The gritty boxing sequences and the special makeup effects help, too, but there’s just something about Rocky that makes you want to root for him. I’m not sure how Stallone achieved this, but he did.

Rocky III was made at the height of Stallone’s popularity as well, and he, as with Rocky in later pictures, is now showing his age (Anyone watch Daylight recently?). Stallone these days is suited to less physical roles, and is finally starting to develop real acting ability, as can plainly be seen in Cop Land.

Carl Weathers is a bit stand-offish throughout the film, and doesn’t seem to really embrace his role as much in this film. Rocky IV (1985) brings him back into the limelight yet again, and he seemed to do a much better job in that film.

Mr.
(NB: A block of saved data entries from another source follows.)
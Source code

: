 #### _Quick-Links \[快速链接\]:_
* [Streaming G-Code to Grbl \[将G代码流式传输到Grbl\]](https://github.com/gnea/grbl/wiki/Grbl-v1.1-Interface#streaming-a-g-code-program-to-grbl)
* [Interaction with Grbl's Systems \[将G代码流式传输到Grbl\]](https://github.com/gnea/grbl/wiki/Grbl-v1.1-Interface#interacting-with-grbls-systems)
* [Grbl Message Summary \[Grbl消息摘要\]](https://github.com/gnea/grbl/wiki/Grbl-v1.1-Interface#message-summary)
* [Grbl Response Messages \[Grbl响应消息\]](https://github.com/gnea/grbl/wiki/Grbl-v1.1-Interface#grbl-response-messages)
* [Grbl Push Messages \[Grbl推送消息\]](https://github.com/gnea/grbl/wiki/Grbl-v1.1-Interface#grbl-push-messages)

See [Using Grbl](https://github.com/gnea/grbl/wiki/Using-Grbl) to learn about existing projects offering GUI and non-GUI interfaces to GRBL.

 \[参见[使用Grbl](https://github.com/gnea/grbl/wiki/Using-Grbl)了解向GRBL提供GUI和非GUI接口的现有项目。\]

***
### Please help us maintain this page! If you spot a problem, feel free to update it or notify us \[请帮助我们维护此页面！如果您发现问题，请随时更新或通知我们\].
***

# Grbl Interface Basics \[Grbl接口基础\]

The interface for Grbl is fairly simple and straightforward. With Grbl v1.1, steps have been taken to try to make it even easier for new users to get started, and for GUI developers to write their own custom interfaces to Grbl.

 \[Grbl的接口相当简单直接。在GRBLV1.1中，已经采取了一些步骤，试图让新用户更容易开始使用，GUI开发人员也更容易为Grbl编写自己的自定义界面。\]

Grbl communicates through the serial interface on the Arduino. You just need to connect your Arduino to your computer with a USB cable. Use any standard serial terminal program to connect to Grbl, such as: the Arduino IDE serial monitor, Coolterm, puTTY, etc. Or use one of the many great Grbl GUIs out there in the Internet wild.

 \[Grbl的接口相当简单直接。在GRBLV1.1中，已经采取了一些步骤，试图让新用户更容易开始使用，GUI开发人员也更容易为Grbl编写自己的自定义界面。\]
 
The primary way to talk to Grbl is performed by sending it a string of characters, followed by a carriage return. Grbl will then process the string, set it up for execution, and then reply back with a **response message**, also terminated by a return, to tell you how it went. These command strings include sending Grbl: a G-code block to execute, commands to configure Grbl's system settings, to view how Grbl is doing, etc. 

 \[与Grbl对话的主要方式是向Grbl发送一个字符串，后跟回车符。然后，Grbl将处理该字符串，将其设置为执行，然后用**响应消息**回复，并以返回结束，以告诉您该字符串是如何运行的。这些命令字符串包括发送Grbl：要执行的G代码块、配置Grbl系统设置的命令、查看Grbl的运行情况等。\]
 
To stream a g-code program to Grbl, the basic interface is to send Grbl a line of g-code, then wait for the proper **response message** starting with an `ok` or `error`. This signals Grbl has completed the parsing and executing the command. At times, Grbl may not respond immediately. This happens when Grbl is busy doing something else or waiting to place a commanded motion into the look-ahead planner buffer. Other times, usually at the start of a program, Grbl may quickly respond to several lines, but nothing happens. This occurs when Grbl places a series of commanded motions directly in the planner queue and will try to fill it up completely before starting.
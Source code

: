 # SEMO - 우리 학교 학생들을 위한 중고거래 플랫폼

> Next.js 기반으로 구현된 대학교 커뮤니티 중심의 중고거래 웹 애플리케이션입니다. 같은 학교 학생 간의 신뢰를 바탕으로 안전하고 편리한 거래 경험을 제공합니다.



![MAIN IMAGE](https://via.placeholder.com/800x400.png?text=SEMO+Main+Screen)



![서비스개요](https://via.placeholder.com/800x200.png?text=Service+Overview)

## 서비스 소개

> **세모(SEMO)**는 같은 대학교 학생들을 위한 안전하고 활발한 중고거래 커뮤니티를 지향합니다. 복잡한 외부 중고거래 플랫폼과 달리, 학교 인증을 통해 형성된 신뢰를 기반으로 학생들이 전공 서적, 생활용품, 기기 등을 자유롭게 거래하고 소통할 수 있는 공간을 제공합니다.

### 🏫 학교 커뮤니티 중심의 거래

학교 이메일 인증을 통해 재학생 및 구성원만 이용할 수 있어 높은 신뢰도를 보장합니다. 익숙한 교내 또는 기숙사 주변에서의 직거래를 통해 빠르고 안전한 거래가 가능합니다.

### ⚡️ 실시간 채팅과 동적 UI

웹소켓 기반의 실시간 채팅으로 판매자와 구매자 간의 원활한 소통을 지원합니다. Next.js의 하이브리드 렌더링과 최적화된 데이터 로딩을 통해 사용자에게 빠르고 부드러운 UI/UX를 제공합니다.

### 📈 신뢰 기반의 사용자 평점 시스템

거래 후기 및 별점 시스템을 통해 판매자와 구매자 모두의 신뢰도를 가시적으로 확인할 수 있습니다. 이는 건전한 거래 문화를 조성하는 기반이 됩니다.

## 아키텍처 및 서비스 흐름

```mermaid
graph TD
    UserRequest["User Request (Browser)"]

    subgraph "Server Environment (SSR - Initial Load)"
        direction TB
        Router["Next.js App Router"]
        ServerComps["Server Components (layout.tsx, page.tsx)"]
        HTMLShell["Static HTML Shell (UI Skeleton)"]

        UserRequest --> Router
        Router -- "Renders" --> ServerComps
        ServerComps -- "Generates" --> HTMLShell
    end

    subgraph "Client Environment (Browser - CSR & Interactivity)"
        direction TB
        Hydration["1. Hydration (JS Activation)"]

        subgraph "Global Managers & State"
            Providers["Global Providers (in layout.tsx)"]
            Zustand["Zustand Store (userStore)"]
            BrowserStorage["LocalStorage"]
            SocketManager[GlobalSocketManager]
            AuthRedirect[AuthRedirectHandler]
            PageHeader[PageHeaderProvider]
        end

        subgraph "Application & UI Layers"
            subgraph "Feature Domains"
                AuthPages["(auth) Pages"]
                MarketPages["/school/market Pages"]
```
T, as the “evil” boxer Clubber Lang, does a pretty good job here, but that’s not saying much. All he has to do basically is growl and work out and punch – not a lot of acting ability required.

The plot is decent, for a Rocky film, which means it’s also very straightforward. Boxer becomes champ, loses the title in his first “real” match, has to find his passion to fight again, then comes back bigger and badder than ever. Pretty simple. But, people liked it. So much, in fact, that Rocky IV (1985) copied it, almost exactly.

The special effects are what really make this film. The boxing sequences are incredibly real-looking, and the sound effects really bring it to vivid life. True, the training montages look a bit outdated, but you’ll still get chills watching the fight at the finale. True, Rocky IV (1985) amped it up a bit more, but it’s still great fun to watch this film. Plus, it’s always nice to root for the underdog, right?

Now that the Rocky series has come to DVD, I’m sure almost everyone has already snatched up a copy of the box set. While Rocky IV (1985) would have to be my favorite in the series, this film comes in close (despite the fact that Hulk Hogan shows up in it).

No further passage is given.